For the year ended December 31, 2024, the Company added 15.9 MMBoe of proved reserves, with such additions due to extensions and discoveries, positive revisions and acquisitions, partially offset by production. The Company had acquisitions of 4.3 MMBoe primarily as a result of acquired reserves in an acreage swap and the 2024 New Mexico Asset Acquisition and extensions and discoveries of proved reserves of 15.6 MMBoe, which consisted of 7.7 MMBoe added to PDPs as a result of drilling successful wells that were previously classified as unproved locations and 7.9 MMoe added to PUDs as a result of drilling activity during the year, which allowed for the booking of adjacent PUDs for locations that were previously booked as unproved reserves or not at all. The Company had upward revisions of previous estimates of 4.3 MMBoe, including 15.3 MMBoe of positive revisions which were partially offset by 11.0 MMBoe of negative revisions. Our positive revisions were primarily due to increased forecasted natural gas sales volumes of 9.2 MMBoe based on improved gas processing capacity in
addition to a decrease in operating expenses and midstream fees that caused positive revisions of 6.1 MMBoe. These positive revisions were partially offset by negative revisions which included development plan changes driven by shifting focus to more profitable areas of our assets, which resulted in the removal of PUD locations representing 4.2 MMBoe of PUD reserves from our 5-year forecast, 2.6 MMBoe due to type curve updates, 2.0 MMBoe due to interest changes, 1.5 MMBoe due to lower commodity prices and 0.7 MMBoe due to reserve category changes. Consistent with Securities and Exchange Commission ("SEC") guidelines, PUDs are limited to those locations that are reasonably certain to be developed within five years.

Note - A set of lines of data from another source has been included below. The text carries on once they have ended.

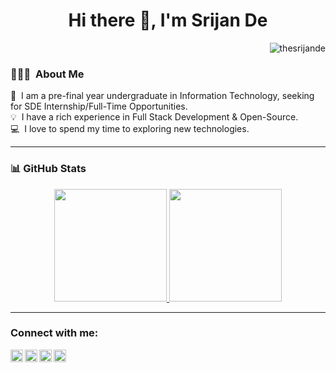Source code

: <h1 align="center">Hi there 👋, I'm Srijan De</h1>
<p align="right"> <img src="https://komarev.com/ghpvc/?username=thesrijande" alt="thesrijande" /> </p>




### 👨🏻‍💻 &nbsp;About Me

🔭 &nbsp;I am a pre-final year undergraduate in Information Technology, seeking for SDE Internship/Full-Time Opportunities.\
💡 &nbsp;I have a rich experience in Full Stack Development & Open-Source.\
💻 &nbsp;I love to spend my time to exploring new technologies.
<hr>





### 📊 GitHub Stats

<p align="center">
  <a href="https://github.com/thesrijande">
    <img height="180em" src="https://github-readme-stats.vercel.app/api?username=thesrijande&count_private=true&show_icons=true&theme=onedark&include_all_commits=true"/>
    <img height="180em" src="https://github-readme-streak-stats.herokuapp.com/?user=thesrijande&count_private=true&show_icons=true&theme=onedark&include_all_commits=true"/>
  </a>
</p>
 <hr>
 
 
### Connect with me:
<div align="center>


  <a href="https://linkedin.com/in/thesrijande">
   <img align="left" width="20px" src="https://www.flaticon.com/svg/vstatic/svg/174/174857.svg?token=exp=1620717558~hmac=d5adc545fb0b3ce17fb55c3985ab3969" />
  </a>
  

[<img align="left" width="20px" src="https://www.flaticon.com/svg/vstatic/svg/733/733579.svg?token=exp=1620717597~hmac=304c5ae92192b44418805ac597f0f9b8" />](https://twitter.com/TheSrijanDe)

[<img align="left" width="20px" src="https://www.flaticon.com/svg/vstatic/svg/733/733547.svg?token=exp=1620717635~hmac=d9746d932596c50920ce76703a8b7dfb"/>](https://www.facebook.com/thesrijande)

[<img align="left" width="20px" src="https://www.flaticon.com/svg/vstatic/svg/174/174855.svg?token=exp=1620717659~hmac=d6edff89aa5d54172bd9b84da72b076b" />](https://instagram.com/thesrijande)

</div>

For the year ended December 31, 2023, the Company had added 30.0 MMBoe of proved reserves, with such additions due to acquisitions and extensions and discoveries, partially offset by negative revisions and production. The Company had acquisitions of 26.1 MMBoe primarily as a result of the 2023 New Mexico Acquisition and extensions and discoveries to proved reserves of 22.9 MMBoe, which consisted of 8.3 MMBoe added to PDP as a result of drilling successful wells that were previously classified as unproved locations, and 14.6 MMBoe added to PUDs as a result of drilling successful wells offsetting locations that were previously unproven locations. The Company had downward revisions of previous estimates of 12.1 MMBoe, including 19.3 MMBoe of negative revisions which were partially offset by 7.2 MMBoe of positive revisions. Our negative revisions included development plan changes, driven by the 2023 New Mexico acquisition, which resulted in the removal of PUD locations representing 6.7 MMBoe of PUD reserves from our 5-year forecast, 6.3 MMBoe from lower forecasted natural gas sales volumes due to estimated limitations on processing capacity, 2.9 MMBoe due to lower commodity prices, 2.4 MMBoe due to increased operating expenses, 0.7 MMBoe due to the removal of uneconomic locations and 0.3 MMBoe from other minor revisions. Positive revisions included 7.2 MMBoe due to changes in well forecasts based on improved well performance from producing wells.
Standardized Measure of Discounted Future Net Cash Flows Relating to Proved Oil, Natural Gas and NGL Reserves
The Company follows the guidelines prescribed in ASC Topic 932 Extractive Activities – Oil and Gas for computing a standardized measure of future net cash flows and changes therein relating to estimated proved reserves. The following summarizes the policies used in the preparation of the accompanying oil, natural gas and NGL reserve disclosures, standardized measures of discounted future net cash flows from proved oil, natural gas and NGL reserves and the reconciliations of standardized measures from year to year.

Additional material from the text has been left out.